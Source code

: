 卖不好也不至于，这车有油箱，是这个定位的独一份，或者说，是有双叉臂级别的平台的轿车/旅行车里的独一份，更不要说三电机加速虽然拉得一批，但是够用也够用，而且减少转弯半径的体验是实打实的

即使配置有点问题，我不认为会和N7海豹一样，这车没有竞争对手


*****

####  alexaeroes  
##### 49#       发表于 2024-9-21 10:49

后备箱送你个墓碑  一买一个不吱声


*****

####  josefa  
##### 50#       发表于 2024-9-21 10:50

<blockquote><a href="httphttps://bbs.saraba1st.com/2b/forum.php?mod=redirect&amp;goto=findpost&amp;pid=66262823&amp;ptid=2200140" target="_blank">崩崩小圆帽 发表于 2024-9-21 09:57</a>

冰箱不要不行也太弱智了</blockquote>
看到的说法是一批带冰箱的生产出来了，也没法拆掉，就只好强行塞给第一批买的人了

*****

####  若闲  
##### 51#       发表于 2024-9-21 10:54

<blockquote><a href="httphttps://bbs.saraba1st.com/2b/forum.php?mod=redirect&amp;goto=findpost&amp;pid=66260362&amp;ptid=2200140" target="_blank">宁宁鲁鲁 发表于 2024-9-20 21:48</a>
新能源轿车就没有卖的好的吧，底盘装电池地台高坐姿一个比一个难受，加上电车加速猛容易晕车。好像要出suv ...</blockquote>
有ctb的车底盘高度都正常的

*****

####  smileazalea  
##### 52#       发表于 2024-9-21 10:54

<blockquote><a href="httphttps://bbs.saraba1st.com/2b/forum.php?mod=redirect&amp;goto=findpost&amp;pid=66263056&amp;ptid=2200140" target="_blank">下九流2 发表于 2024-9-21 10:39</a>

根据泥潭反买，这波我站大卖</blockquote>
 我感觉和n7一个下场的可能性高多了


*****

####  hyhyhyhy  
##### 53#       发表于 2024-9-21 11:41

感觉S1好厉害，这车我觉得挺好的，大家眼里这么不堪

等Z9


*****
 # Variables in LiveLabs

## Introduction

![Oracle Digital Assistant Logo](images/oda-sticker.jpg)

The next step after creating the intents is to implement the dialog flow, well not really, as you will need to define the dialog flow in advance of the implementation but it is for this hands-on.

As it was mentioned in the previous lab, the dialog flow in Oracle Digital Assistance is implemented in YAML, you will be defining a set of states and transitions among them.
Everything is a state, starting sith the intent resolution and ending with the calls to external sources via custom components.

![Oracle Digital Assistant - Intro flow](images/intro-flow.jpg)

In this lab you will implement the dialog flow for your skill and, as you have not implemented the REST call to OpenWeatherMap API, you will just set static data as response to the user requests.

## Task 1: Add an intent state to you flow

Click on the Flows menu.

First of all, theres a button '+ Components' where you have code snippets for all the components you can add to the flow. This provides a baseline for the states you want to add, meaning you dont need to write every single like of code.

* * * *

Search the data above for the word "need" and report how many lines contain it, with nothing further.

*Result:* 2